Work instruction →
What lines in the records below mention "Summary"? List them all.

Exercise data →
......

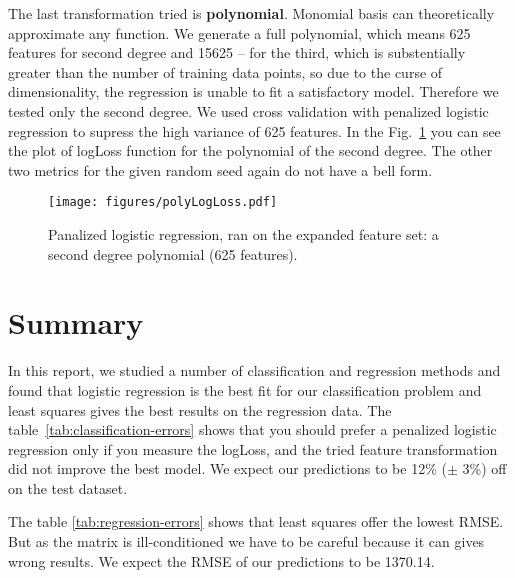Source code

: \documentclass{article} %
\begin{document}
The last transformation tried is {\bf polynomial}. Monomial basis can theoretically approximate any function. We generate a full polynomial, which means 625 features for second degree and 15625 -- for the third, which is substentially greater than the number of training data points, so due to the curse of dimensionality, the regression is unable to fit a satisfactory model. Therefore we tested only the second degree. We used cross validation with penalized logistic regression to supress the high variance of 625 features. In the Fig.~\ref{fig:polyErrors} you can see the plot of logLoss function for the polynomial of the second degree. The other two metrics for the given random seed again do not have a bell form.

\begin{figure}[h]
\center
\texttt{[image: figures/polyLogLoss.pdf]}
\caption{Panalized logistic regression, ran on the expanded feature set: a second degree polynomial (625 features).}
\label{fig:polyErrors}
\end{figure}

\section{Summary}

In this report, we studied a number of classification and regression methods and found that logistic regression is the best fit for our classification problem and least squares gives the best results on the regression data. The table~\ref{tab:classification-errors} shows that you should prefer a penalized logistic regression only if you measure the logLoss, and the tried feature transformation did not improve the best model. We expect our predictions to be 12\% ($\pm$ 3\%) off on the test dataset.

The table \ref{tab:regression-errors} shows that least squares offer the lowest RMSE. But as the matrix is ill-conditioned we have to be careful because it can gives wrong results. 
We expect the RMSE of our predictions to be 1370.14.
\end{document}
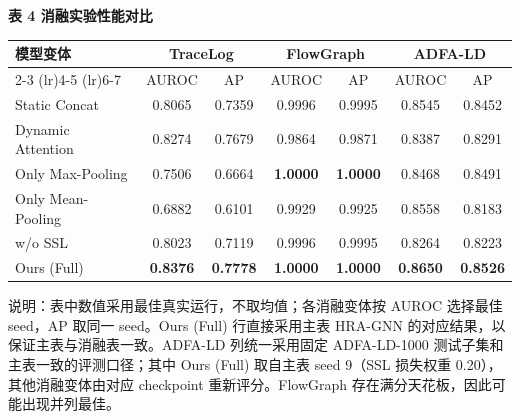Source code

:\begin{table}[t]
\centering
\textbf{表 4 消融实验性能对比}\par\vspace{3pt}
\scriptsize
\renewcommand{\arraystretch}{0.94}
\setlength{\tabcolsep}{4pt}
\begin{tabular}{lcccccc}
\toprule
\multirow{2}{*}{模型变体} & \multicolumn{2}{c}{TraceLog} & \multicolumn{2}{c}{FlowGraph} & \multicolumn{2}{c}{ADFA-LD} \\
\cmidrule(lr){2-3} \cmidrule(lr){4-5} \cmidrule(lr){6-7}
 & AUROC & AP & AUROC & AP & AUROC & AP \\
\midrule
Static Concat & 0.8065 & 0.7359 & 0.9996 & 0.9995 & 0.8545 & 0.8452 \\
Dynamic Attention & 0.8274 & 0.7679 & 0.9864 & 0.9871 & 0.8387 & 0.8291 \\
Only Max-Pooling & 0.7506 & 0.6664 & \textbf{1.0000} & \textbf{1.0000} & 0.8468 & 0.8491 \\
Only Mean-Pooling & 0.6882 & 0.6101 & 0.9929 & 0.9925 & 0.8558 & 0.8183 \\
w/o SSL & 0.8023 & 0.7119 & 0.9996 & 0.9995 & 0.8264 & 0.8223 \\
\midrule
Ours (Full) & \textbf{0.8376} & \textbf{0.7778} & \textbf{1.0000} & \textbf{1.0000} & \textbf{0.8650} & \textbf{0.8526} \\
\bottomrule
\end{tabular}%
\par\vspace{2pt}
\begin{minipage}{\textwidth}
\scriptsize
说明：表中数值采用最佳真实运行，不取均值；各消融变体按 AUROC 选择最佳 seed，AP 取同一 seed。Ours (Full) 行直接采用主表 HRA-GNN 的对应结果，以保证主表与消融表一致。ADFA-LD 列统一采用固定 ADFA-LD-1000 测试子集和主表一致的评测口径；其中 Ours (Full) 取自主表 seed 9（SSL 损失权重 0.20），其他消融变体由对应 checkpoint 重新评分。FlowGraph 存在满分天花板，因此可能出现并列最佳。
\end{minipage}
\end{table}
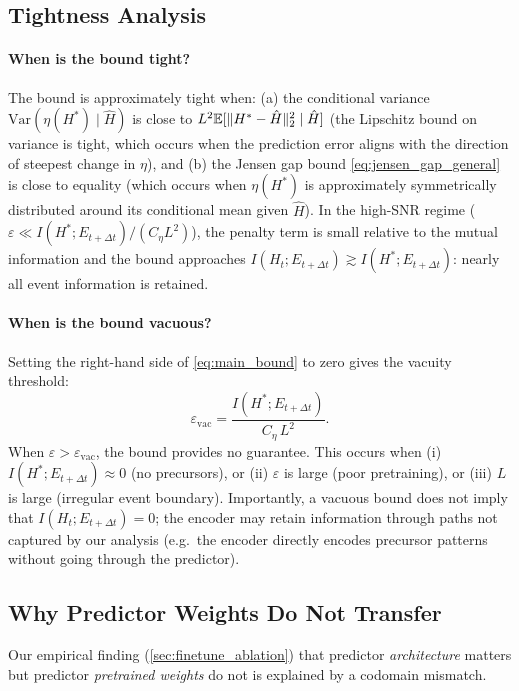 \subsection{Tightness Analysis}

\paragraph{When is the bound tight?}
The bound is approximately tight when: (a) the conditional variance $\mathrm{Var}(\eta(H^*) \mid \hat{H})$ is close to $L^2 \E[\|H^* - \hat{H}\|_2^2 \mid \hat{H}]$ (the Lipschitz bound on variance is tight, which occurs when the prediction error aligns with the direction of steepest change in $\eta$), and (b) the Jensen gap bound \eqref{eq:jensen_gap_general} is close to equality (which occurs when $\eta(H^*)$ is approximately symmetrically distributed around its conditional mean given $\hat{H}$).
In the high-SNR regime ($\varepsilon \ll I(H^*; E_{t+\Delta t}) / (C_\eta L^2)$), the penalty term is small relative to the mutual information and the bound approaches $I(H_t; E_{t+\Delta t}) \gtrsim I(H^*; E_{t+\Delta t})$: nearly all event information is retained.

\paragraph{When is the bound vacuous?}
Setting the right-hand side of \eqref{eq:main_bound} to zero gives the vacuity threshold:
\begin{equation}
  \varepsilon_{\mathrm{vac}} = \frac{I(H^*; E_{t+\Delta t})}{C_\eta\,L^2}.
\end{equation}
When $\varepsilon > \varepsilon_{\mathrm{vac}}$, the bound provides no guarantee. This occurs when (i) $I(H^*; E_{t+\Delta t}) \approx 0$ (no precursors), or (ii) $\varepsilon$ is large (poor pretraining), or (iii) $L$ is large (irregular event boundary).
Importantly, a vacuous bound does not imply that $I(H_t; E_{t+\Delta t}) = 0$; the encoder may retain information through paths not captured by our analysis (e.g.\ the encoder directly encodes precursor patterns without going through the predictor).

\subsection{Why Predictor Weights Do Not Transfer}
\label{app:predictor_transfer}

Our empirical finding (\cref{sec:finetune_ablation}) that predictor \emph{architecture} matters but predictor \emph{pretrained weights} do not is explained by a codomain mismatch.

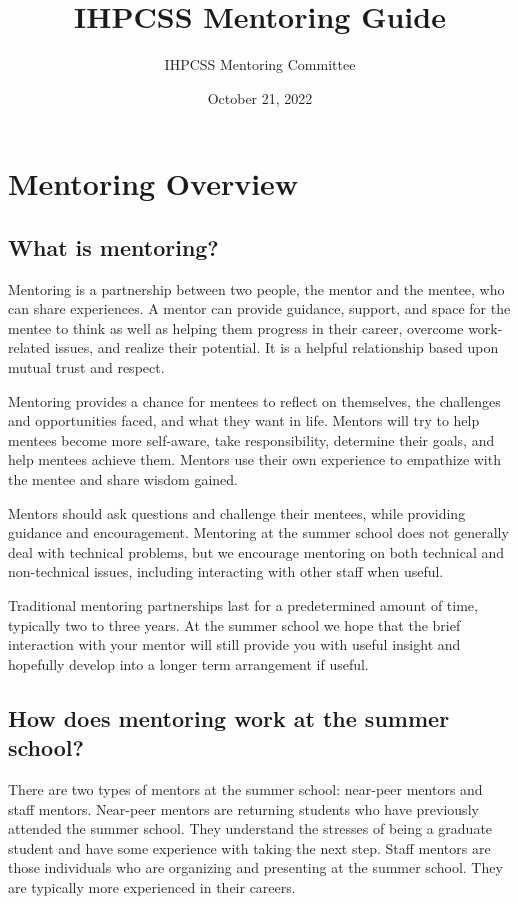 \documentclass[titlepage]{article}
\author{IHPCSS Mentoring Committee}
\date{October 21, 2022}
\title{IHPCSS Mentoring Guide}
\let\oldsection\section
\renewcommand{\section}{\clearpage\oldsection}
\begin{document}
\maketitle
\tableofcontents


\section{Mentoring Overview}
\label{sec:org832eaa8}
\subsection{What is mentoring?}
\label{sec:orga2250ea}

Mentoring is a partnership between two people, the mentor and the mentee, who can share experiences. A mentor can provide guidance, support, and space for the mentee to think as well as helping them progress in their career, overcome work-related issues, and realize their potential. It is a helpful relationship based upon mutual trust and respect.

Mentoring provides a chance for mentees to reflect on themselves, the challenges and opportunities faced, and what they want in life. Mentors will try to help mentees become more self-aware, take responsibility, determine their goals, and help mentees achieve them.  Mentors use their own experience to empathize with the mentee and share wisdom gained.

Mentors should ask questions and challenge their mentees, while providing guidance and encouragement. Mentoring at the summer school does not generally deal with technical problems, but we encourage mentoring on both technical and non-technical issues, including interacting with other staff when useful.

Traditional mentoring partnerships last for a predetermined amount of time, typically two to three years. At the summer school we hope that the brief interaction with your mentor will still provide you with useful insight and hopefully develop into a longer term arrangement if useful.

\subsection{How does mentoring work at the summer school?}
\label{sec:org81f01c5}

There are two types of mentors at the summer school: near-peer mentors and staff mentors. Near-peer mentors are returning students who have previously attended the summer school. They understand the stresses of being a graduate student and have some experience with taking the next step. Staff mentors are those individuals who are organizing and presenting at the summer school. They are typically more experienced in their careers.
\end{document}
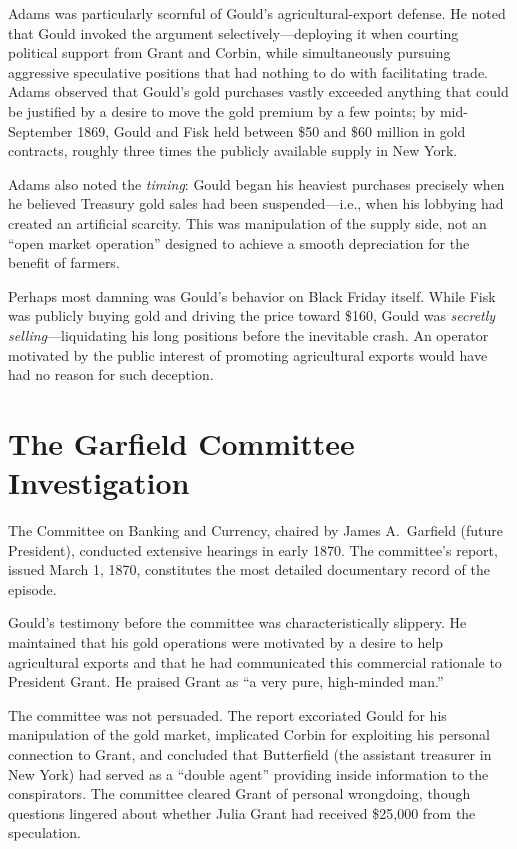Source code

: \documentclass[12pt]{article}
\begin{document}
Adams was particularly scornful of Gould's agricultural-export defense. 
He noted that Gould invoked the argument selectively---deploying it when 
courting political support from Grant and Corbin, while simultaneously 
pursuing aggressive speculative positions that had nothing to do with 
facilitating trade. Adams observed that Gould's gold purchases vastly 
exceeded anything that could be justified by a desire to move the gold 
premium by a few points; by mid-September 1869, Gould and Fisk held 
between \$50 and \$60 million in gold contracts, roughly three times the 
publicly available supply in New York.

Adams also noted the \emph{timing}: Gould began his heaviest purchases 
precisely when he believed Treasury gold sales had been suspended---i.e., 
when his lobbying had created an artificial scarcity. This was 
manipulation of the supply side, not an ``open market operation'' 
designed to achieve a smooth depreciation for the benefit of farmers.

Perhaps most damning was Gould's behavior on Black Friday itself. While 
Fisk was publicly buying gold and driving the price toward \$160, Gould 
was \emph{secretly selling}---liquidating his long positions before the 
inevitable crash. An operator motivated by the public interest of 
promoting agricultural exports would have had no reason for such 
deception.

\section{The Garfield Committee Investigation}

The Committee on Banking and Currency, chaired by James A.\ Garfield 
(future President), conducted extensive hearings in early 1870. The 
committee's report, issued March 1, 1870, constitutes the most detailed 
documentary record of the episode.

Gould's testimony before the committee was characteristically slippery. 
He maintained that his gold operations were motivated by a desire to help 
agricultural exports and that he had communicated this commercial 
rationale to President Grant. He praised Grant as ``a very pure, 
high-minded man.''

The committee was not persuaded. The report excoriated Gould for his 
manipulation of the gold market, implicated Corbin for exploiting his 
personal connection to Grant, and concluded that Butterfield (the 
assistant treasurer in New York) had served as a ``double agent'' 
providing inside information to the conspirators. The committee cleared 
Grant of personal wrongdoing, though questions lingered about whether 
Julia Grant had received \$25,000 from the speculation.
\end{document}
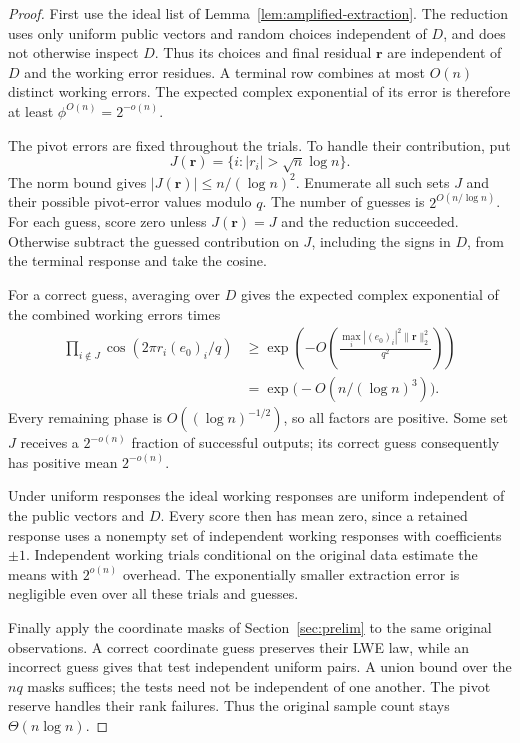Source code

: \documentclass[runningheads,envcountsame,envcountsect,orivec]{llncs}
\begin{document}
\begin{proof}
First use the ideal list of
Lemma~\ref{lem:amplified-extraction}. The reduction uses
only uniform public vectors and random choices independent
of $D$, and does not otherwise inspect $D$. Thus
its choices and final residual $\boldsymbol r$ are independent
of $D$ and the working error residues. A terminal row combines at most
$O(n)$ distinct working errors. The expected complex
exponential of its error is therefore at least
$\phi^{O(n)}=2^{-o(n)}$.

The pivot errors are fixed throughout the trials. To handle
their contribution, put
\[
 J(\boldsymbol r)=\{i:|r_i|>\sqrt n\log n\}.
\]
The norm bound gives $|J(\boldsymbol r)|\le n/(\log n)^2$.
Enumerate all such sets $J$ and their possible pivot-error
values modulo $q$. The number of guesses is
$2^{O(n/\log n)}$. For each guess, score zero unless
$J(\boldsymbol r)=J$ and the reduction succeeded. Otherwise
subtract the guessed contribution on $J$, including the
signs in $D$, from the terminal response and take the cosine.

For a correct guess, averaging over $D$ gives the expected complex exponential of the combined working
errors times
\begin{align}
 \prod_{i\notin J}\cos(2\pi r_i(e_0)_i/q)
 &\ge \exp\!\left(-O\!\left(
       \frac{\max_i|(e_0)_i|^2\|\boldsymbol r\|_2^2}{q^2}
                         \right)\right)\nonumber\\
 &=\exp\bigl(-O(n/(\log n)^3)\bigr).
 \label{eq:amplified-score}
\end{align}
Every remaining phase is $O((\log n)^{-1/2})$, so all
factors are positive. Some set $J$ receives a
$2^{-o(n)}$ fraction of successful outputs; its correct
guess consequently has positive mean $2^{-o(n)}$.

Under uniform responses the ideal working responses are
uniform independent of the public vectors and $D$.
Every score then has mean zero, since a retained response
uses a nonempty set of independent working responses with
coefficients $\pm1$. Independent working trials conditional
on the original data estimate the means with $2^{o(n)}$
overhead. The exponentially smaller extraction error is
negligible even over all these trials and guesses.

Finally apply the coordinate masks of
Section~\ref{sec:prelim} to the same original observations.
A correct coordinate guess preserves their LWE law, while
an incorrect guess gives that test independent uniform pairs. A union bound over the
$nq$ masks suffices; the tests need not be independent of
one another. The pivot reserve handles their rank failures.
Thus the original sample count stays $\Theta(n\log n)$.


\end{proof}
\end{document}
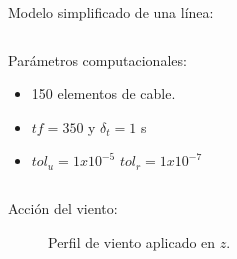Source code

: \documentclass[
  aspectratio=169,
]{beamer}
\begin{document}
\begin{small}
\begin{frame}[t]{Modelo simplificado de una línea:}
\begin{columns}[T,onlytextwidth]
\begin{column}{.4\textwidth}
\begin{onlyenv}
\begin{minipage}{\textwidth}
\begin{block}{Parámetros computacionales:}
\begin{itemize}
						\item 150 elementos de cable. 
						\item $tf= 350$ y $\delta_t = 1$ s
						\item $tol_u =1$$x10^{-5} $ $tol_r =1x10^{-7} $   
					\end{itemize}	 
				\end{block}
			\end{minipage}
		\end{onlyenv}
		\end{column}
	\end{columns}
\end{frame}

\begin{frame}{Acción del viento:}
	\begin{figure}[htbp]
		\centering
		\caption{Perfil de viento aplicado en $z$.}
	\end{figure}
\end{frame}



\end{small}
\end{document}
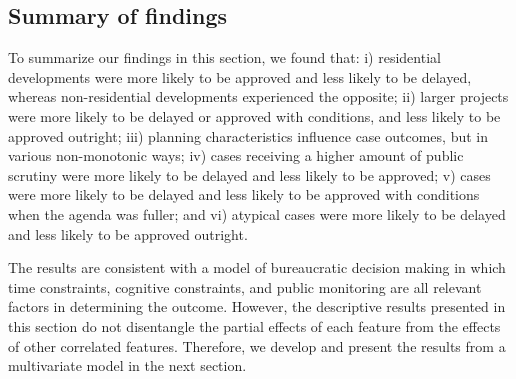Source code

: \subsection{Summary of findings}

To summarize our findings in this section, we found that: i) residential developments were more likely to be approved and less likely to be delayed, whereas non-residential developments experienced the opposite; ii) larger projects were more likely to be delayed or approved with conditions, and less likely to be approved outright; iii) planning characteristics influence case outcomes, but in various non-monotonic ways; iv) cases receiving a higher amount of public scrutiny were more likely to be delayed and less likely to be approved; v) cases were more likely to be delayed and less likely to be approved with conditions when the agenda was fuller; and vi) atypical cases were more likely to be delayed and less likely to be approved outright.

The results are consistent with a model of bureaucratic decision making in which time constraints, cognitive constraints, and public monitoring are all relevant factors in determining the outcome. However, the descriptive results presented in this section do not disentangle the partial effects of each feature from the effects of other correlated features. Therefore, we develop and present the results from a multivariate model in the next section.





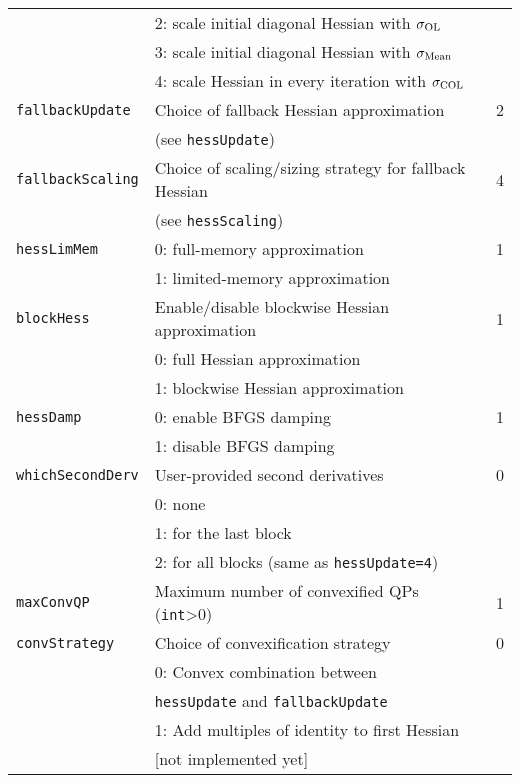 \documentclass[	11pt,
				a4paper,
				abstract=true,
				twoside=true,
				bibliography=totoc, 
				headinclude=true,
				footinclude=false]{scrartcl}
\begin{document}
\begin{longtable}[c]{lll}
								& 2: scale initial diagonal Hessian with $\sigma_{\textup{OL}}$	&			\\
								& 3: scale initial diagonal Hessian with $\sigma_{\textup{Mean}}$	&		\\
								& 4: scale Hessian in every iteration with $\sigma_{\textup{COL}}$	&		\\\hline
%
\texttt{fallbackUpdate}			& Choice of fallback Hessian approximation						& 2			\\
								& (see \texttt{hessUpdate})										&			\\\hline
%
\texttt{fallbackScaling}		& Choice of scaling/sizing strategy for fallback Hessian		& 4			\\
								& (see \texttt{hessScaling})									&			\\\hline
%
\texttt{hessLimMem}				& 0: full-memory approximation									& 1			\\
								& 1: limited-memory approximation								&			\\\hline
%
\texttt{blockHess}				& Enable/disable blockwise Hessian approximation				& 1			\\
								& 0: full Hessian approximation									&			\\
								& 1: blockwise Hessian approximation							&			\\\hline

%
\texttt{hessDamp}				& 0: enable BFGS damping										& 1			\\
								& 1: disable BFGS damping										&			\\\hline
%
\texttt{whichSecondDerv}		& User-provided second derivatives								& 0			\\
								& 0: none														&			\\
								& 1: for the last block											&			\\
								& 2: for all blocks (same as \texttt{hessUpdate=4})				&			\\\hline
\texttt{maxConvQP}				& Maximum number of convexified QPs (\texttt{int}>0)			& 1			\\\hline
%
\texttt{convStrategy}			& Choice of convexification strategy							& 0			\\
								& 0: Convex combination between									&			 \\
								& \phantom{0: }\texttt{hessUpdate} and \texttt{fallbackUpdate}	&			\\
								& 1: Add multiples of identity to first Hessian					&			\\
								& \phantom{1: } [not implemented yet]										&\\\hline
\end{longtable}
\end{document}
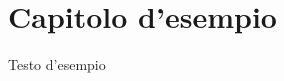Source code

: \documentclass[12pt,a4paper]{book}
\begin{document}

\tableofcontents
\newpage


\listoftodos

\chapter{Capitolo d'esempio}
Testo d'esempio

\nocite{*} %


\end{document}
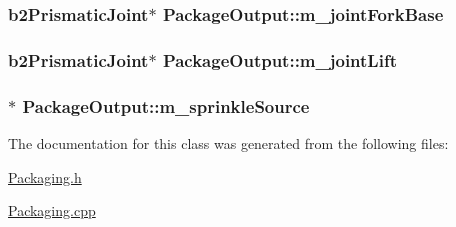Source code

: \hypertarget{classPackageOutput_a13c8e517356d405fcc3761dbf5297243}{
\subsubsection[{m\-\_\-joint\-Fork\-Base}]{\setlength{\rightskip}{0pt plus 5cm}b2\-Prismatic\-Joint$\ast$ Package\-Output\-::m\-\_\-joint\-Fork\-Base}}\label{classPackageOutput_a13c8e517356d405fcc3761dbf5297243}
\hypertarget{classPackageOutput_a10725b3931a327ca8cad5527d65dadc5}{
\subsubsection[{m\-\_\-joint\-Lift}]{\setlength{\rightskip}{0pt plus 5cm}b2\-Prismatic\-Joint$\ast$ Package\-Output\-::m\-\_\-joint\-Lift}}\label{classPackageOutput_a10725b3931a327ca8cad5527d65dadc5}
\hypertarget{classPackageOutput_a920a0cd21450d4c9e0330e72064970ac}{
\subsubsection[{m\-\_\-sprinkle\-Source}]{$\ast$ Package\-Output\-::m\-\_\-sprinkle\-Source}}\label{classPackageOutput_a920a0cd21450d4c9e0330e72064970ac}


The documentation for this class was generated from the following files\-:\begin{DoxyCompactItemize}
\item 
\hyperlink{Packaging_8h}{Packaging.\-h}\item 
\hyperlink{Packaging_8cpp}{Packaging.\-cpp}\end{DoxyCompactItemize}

......

Problem solution →
\section{Summary}
: \subsection{Summary of findings}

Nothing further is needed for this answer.